Philipp SCHARWENKA (1847-1917)
Sonata in B minor for violin and piano, Op. 110 (1900) [21:15]
Sonata in C Minor for violin and piano, Op. 114 (1904) [19:19]
Suite for violin and piano, op 99 (1896) [25:10]
Natalia Prishepenko (violin) Oliver Triendl (piano)
rec. November 2015, Kupferhaus Planegg, Munich, Germany TYXART TXA16075 [65:50]
German composer Philipp Scharwenka wrote these three late romantic works for violin and piano around 1900. Philipp Scharwenka’s music is less well-known than that of his younger brother Xaver, a well-known pianist and teacher. Xaver produced lush, dramatic, high-calorie, virtuoso confections. If Xaver is the joking, back-slapping brother, Philipp is the serious, high-minded sibling, at least on the evidence of these three pieces. All are in minor keys. They are rather conservative, and perhaps represent establishment musical culture of Wilhelmine Berlin.
The opening B Minor Sonata, Op. 110 may be my favourite. It begins urgently, with a touch of menace, somewhat akin to the world of Schubert’s song, Der Zwerg. A tiny Largamente continues the unsettling mood, which is resolved by a triple-time finale.

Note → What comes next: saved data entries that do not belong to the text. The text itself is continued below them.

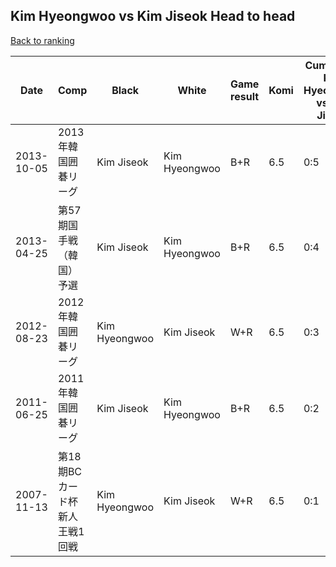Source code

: ## Kim Hyeongwoo vs Kim Jiseok Head to head

[Back to ranking](../../index.md)




| **Date** | **Comp** | **Black** | **White** | **Game result** | **Komi** | **Cumulative Kim Hyeongwoo vs Kim Jiseok** | **Kim Hyeongwoo streak** | **Kim Jiseok streak** | 
| --- | --- | --- | --- | --- | --- | --- | --- | --- |
| 2013-10-05 | 2013年韓国囲碁リーグ | Kim Jiseok | Kim Hyeongwoo | B+R | 6.5 | 0:5 | 0 | 5 | 
| 2013-04-25 | 第57期国手戦（韓国）予選 | Kim Jiseok | Kim Hyeongwoo | B+R | 6.5 | 0:4 | 0 | 4 | 
| 2012-08-23 | 2012年韓国囲碁リーグ | Kim Hyeongwoo | Kim Jiseok | W+R | 6.5 | 0:3 | 0 | 3 | 
| 2011-06-25 | 2011年韓国囲碁リーグ | Kim Jiseok | Kim Hyeongwoo | B+R | 6.5 | 0:2 | 0 | 2 | 
| 2007-11-13 | 第18期BCカード杯新人王戦1回戦 | Kim Hyeongwoo | Kim Jiseok | W+R | 6.5 | 0:1 | 0 | 1 |




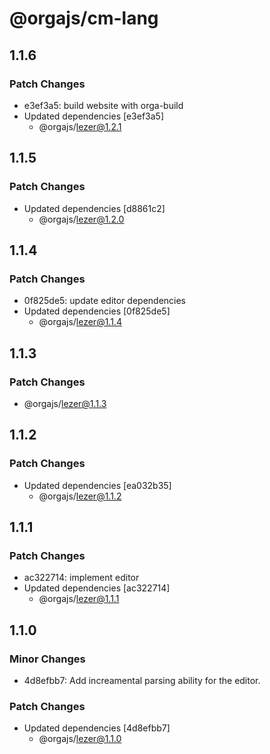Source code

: # @orgajs/cm-lang

## 1.1.6

### Patch Changes

- e3ef3a5: build website with orga-build
- Updated dependencies [e3ef3a5]
  - @orgajs/lezer@1.2.1

## 1.1.5

### Patch Changes

- Updated dependencies [d8861c2]
  - @orgajs/lezer@1.2.0

## 1.1.4

### Patch Changes

- 0f825de5: update editor dependencies
- Updated dependencies [0f825de5]
  - @orgajs/lezer@1.1.4

## 1.1.3

### Patch Changes

- @orgajs/lezer@1.1.3

## 1.1.2

### Patch Changes

- Updated dependencies [ea032b35]
  - @orgajs/lezer@1.1.2

## 1.1.1

### Patch Changes

- ac322714: implement editor
- Updated dependencies [ac322714]
  - @orgajs/lezer@1.1.1

## 1.1.0

### Minor Changes

- 4d8efbb7: Add increamental parsing ability for the editor.

### Patch Changes

- Updated dependencies [4d8efbb7]
  - @orgajs/lezer@1.1.0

This movement begins quietly, but swings nicely by the end.
The E Minor Sonata, Op. 114 is more elegant. There is rising tension throughout the opening Allegro moderato, which ends cleverly. An Andante tranquillo provides a gentle interlude before the smoldering passion of a finale which ends with unexpected quiet.
The Suite, Op. 99, the earliest of these three works, is organized as a suite of dance movements. Most striking is a forceful Toccata. My attention wandered a bit during the Ballade, only to be restored by the Intermezzo, a perky double-time dance. The concluding Tarentella is the most playful movement on the disc.

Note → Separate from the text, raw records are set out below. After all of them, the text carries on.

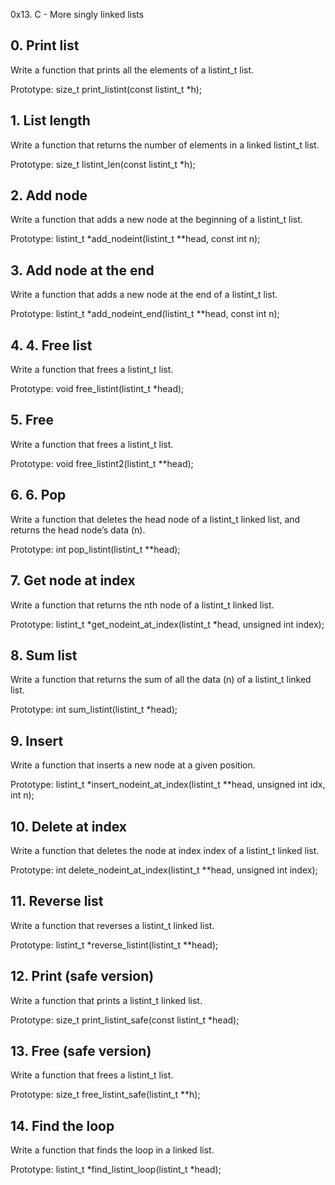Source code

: 0x13. C - More singly linked lists

## 0. Print list
Write a function that prints all the elements of a listint_t list.

Prototype: size_t print_listint(const listint_t *h);

## 1. List length
Write a function that returns the number of elements in a linked listint_t list.

Prototype: size_t listint_len(const listint_t *h);

## 2. Add node
Write a function that adds a new node at the beginning of a listint_t list.

Prototype: listint_t *add_nodeint(listint_t **head, const int n);

## 3. Add node at the end
Write a function that adds a new node at the end of a listint_t list.

Prototype: listint_t *add_nodeint_end(listint_t **head, const int n);

## 4. 4. Free list
Write a function that frees a listint_t list.

Prototype: void free_listint(listint_t *head);

## 5. Free
Write a function that frees a listint_t list.

Prototype: void free_listint2(listint_t **head);

## 6. 6. Pop
Write a function that deletes the head node of a listint_t linked list, and returns the head node’s data (n).

Prototype: int pop_listint(listint_t **head);

## 7. Get node at index
Write a function that returns the nth node of a listint_t linked list.

Prototype: listint_t *get_nodeint_at_index(listint_t *head, unsigned int index);

## 8. Sum list
Write a function that returns the sum of all the data (n) of a listint_t linked list.

Prototype: int sum_listint(listint_t *head);

## 9. Insert
Write a function that inserts a new node at a given position.

Prototype: listint_t *insert_nodeint_at_index(listint_t **head, unsigned int idx, int n);

## 10. Delete at index
Write a function that deletes the node at index index of a listint_t linked list.

Prototype: int delete_nodeint_at_index(listint_t **head, unsigned int index);

## 11. Reverse list
Write a function that reverses a listint_t linked list.

Prototype: listint_t *reverse_listint(listint_t **head);

## 12. Print (safe version)

Write a function that prints a listint_t linked list.

Prototype: size_t print_listint_safe(const listint_t *head);

## 13. Free (safe version)
Write a function that frees a listint_t list.

Prototype: size_t free_listint_safe(listint_t **h);

## 14. Find the loop
Write a function that finds the loop in a linked list.

Prototype: listint_t *find_listint_loop(listint_t *head);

I am not sure why Philipp Scharwenka’s music fell from favour, but note that these aesthetically cautious works remained in the Brahms-Grieg line of violin sonatas at a time when other composers were attempting innovations, such as Busoni’s Violin Sonata No. 2, a bolder work from the same era in Berlin. World War I; the composer’s death, and the march of modernism probably did the rest. But these melodic, carefully constructed works are well worth a listen.
The wonderful musicianship of Natalia Prishepenko and Oliver Triendl makes this interesting disc even more worth-while. Prishepenko, a Russian violinist based in Germany, is a veteran of the Artemis Quartet. Triendl, who has made many compelling recordings of non-canonic composers of the late Nineteenth Century, matches Preshepenko’s energy and musical intelligence. Excellent sound shows off both musicians quite well, and it is difficult to imagine a better case being made for Philipp Scharwenka.
Listening to this disc made me curious to listen to some of Philipp Scharwenka’s orchestral pieces, which disappointed. There is not much available, but perhaps his strength was chamber music. It also led me to listen again to his younger brother’s piano concertos. They are big, sprawling, well-upholstered things, packing many more thrills than Philipp’s more proper chamber music. If you have a musical sweet tooth and do not know these pieces, check out Hyperion’s excellent performances of all four of Xaver’s piano concertos.